[Work to complete]
Write every record below out exactly; no images.

»»

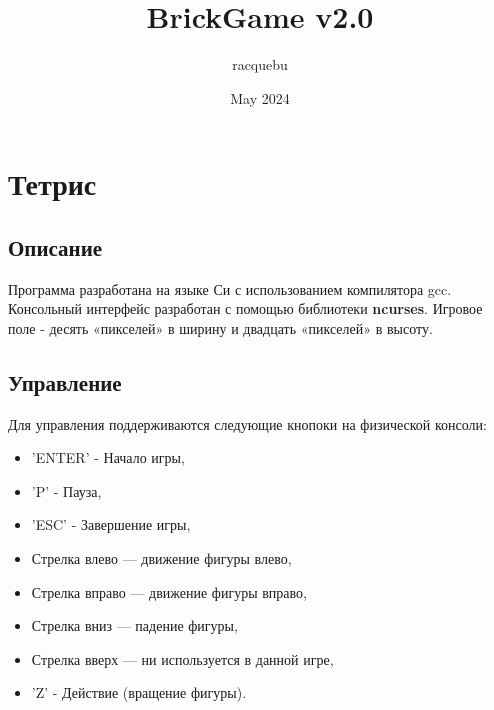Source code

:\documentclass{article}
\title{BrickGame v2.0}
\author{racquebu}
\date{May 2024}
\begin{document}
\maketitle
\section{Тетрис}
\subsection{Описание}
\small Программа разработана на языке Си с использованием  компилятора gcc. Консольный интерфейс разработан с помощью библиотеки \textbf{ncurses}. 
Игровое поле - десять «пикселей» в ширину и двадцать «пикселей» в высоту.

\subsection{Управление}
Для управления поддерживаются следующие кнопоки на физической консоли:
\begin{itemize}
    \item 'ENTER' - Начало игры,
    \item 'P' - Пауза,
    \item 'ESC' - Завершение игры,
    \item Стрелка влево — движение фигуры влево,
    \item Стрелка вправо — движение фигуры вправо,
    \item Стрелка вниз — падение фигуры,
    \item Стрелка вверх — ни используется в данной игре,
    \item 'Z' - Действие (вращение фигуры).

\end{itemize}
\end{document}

««

[Exercise output]
Source code

:\documentclass{article}
\title{BrickGame v2.0}
\author{racquebu}
\date{May 2024}
\begin{document}
\maketitle
\section{Тетрис}
\subsection{Описание}
\small Программа разработана на языке Си с использованием  компилятора gcc. Консольный интерфейс разработан с помощью библиотеки \textbf{ncurses}. 
Игровое поле - десять «пикселей» в ширину и двадцать «пикселей» в высоту.

\subsection{Управление}
Для управления поддерживаются следующие кнопоки на физической консоли:
\begin{itemize}
    \item 'ENTER' - Начало игры,
    \item 'P' - Пауза,
    \item 'ESC' - Завершение игры,
    \item Стрелка влево — движение фигуры влево,
    \item Стрелка вправо — движение фигуры вправо,
    \item Стрелка вниз — падение фигуры,
    \item Стрелка вверх — ни используется в данной игре,
    \item 'Z' - Действие (вращение фигуры).

\end{itemize}
\end{document}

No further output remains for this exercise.